Source texts of formatted documents
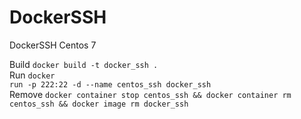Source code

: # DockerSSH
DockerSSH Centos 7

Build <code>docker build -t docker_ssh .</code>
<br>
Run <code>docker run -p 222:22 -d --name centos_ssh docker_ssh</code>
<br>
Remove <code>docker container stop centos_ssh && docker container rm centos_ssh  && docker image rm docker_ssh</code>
--
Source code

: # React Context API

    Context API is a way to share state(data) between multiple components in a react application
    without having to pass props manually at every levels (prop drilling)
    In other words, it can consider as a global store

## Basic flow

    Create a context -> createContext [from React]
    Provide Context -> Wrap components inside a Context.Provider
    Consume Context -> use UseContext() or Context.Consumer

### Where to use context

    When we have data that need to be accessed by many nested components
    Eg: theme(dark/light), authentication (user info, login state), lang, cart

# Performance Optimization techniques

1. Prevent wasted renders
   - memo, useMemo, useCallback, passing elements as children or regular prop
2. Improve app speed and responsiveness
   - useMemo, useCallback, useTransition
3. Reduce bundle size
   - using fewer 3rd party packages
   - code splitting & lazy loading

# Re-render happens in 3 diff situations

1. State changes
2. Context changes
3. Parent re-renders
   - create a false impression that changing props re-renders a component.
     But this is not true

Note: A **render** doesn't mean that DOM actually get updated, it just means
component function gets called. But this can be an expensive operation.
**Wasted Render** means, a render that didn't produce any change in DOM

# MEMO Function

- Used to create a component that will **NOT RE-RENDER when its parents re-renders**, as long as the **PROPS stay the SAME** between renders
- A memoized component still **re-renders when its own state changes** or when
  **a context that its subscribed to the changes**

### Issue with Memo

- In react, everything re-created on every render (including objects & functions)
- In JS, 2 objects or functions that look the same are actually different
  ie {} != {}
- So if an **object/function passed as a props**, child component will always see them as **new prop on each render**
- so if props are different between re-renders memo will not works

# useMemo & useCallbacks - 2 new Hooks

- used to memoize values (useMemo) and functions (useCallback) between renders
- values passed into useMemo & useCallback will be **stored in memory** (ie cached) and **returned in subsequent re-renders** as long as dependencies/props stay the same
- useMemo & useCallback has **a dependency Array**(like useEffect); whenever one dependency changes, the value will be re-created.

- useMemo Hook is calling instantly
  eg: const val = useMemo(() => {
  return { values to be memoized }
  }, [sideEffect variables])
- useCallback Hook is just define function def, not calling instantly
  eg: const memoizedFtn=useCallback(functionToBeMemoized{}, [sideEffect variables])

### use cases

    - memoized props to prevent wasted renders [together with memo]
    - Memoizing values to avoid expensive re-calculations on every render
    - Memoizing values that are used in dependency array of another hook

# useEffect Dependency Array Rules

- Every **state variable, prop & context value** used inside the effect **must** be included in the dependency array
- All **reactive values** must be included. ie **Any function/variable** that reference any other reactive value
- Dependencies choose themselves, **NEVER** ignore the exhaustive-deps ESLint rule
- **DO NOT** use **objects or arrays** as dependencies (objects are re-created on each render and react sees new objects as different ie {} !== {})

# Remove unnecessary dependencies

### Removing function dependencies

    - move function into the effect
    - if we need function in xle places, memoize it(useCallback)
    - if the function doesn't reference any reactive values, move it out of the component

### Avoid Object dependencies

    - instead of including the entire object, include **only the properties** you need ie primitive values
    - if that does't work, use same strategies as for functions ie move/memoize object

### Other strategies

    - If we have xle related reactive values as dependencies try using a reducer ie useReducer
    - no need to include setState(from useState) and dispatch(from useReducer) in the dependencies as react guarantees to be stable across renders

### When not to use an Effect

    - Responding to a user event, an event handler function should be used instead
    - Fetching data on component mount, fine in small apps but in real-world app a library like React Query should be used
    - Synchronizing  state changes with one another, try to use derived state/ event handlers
---
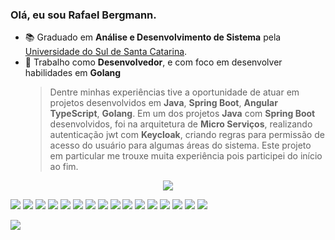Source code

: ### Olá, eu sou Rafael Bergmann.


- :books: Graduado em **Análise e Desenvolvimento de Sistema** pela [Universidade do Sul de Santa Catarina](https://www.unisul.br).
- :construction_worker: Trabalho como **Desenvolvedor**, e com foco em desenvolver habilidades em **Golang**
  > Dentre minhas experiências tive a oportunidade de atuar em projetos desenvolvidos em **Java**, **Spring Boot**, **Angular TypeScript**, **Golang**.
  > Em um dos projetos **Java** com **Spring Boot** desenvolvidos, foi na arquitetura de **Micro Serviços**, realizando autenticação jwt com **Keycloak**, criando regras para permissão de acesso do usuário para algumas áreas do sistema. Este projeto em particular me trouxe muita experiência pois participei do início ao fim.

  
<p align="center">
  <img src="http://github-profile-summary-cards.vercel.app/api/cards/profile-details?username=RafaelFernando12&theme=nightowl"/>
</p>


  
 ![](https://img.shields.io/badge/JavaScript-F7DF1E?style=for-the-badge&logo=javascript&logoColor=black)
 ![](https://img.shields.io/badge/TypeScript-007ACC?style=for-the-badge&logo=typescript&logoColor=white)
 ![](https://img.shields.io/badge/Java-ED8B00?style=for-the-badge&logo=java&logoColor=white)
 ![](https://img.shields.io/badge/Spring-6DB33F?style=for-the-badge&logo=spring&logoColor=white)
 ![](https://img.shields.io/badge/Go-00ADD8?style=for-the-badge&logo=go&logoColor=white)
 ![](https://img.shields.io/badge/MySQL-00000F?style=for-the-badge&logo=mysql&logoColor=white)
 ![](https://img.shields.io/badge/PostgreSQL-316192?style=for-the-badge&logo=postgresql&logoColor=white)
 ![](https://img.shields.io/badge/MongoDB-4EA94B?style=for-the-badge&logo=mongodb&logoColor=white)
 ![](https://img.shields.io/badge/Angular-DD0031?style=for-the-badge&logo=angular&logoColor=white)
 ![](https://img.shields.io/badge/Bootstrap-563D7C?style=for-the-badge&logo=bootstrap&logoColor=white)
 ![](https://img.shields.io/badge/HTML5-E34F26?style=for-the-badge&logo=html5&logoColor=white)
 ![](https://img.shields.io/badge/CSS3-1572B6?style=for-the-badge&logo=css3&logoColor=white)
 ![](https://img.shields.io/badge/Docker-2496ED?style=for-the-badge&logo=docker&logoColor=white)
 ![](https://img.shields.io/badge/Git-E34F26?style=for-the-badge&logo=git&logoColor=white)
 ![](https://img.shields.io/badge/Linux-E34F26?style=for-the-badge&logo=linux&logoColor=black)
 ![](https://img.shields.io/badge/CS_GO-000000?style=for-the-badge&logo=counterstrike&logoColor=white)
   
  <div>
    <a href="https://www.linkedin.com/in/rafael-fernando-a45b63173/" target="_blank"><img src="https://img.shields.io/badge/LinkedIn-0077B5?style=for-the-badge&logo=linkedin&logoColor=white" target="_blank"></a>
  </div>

◆ Exercise description
Set down, unchanged, only those lines above that fall between the line with "- values passed" and the line with "- instead of", the two end lines included.

◆ Task output
- values passed into useMemo & useCallback will be **stored in memory** (ie cached) and **returned in subsequent re-renders** as long as dependencies/props stay the same
- useMemo & useCallback has **a dependency Array**(like useEffect); whenever one dependency changes, the value will be re-created.

- useMemo Hook is calling instantly
  eg: const val = useMemo(() => {
  return { values to be memoized }
  }, [sideEffect variables])
- useCallback Hook is just define function def, not calling instantly
  eg: const memoizedFtn=useCallback(functionToBeMemoized{}, [sideEffect variables])

### use cases

    - memoized props to prevent wasted renders [together with memo]
    - Memoizing values to avoid expensive re-calculations on every render
    - Memoizing values that are used in dependency array of another hook

# useEffect Dependency Array Rules

- Every **state variable, prop & context value** used inside the effect **must** be included in the dependency array
- All **reactive values** must be included. ie **Any function/variable** that reference any other reactive value
- Dependencies choose themselves, **NEVER** ignore the exhaustive-deps ESLint rule
- **DO NOT** use **objects or arrays** as dependencies (objects are re-created on each render and react sees new objects as different ie {} !== {})

# Remove unnecessary dependencies

### Removing function dependencies

    - move function into the effect
    - if we need function in xle places, memoize it(useCallback)
    - if the function doesn't reference any reactive values, move it out of the component

### Avoid Object dependencies

    - instead of including the entire object, include **only the properties** you need ie primitive values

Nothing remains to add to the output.